The observation of the IP packets of the received transmitted sourced audio in the buffer of the receiving audio processor can be a direct frequency correction of the known source frequency. This direct frequency correction in one form can include monitoring a particular marking on the sourcing audio and maintaining observation of the frequency of observation of consecutive markings. The direct frequency correction can include timestamps included in received packets which delivers the information on departure times of packets such that the corresponding arrival time is measured with a receiver clock whose frequency is thereby directly determinable. It can include timestamps, but may also be done without using received packet timestamps and instead from measuring arrival time without timestamps.
The observation of the IP packets of the received transmitted sourced audio in the buffer of the receiving audio processor can be a combination of direct and indirect frequency correction of the known source frequency.
For emergency actions, watermarks can be created near the high and low end of the IP packet buffer, and if the number of IP packets is detected to be near the watermarks then a more severe emergency frequency correction is undertaken so as to allow for emergency recovery back to the predetermined correct position such as at 50% of PBS.
In a further aspect of the invention there is provided a method of streaming synchronized audio over a network using asynchronous clock reconstruction from the sourcing audio including the steps of:
The processing received transmitted sourced audio is at the changeable receiver frequency.
The changeable receiver frequency is determined from the known source frequency and an observation of the IP packets of the received transmitted sourced audio in the buffer of the plurality of receiving audio processors.
The observation of the IP packets of the received transmitted sourced audio in the buffers of the plurality of receiving audio processors can be an indirect frequency correction of the known source frequency. This indirect frequency correction in one form includes observing a position of the buffers and counting the number of IP packets in each buffers to that point and particularly observing a particular value such as 50% of PBS such that it can be determined that the corrected frequency is higher or lower than the known source frequency whereby the frequency of streaming is indirectly provided by the observation.
The observation of the IP packets of the received transmitted sourced audio in the buffers of the plurality of receiving audio processors can be a direct frequency correction of the known source frequency. This direct frequency correction in one form can include monitoring a particular marking on the sourcing audio and maintaining observation of the frequency of observation of consecutive markings.
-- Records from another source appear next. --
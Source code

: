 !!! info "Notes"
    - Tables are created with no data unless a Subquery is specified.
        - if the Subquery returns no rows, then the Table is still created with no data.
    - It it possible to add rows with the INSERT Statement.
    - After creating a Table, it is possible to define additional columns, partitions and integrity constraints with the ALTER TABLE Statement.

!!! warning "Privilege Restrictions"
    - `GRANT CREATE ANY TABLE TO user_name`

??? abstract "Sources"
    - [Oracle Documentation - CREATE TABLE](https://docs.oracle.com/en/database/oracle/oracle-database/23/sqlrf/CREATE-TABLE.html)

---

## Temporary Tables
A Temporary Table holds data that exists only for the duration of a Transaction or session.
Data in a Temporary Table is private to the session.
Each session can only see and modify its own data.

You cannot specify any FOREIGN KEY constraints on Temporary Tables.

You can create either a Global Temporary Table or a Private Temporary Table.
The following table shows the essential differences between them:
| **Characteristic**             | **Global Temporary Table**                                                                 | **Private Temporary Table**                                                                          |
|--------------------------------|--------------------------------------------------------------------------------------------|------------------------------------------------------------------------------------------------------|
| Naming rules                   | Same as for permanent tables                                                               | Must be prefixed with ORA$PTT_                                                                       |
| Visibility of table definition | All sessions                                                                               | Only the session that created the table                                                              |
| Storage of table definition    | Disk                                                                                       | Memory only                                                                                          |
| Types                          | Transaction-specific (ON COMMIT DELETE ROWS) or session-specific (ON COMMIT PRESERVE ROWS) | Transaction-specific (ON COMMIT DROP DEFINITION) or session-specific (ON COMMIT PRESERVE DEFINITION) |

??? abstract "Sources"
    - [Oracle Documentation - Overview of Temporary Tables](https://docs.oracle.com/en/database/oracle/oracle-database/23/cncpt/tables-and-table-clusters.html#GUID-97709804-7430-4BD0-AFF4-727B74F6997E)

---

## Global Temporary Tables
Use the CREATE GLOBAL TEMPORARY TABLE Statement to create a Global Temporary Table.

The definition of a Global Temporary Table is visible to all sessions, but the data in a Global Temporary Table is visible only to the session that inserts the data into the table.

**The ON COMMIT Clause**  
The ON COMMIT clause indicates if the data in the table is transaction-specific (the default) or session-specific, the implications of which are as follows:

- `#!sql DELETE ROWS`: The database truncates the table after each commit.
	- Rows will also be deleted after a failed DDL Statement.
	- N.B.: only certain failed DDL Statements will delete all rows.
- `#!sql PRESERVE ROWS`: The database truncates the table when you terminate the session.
The direct frequency correction can include timestamps included in received packets which delivers the information on departure times of packets such that the corresponding arrival time is measured with a receiver clock whose frequency is thereby directly determinable. It can include timestamps, but may also be done without using received packet timestamps and instead from measuring arrival time without timestamps.
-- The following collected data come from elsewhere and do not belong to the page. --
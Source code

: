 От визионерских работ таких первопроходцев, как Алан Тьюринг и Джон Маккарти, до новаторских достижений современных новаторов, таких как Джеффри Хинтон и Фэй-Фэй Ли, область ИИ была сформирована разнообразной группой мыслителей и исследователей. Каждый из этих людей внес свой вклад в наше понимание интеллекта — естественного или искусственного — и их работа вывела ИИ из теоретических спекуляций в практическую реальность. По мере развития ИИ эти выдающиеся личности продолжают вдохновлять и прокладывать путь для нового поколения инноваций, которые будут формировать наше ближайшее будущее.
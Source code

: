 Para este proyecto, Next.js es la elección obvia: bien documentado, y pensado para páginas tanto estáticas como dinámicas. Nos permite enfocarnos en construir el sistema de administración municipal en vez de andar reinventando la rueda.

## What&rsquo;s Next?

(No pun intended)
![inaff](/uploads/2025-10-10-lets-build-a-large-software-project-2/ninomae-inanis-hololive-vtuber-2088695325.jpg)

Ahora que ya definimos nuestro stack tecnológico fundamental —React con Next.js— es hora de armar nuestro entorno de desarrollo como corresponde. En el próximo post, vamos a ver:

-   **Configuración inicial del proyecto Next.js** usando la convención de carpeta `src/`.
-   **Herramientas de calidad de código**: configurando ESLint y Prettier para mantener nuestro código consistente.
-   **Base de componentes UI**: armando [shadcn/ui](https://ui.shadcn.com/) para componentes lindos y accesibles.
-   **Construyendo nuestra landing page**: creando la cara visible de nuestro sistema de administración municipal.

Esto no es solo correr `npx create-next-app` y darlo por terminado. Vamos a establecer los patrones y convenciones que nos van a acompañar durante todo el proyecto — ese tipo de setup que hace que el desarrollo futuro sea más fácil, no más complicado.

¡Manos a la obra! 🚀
The observation of the IP packets of the received transmitted sourced audio in the buffers of the plurality of receiving audio processors can be a combination of direct and indirect frequency correction of the known source frequency.
For emergency actions, watermarks can be created near the high and low end of the IP packet buffers, and if the number of IP packets is detected to be near the watermarks then a more severe emergency frequency correction is undertaken so as to allow for emergency recovery back to the predetermined correct position such as at 50% of PBS.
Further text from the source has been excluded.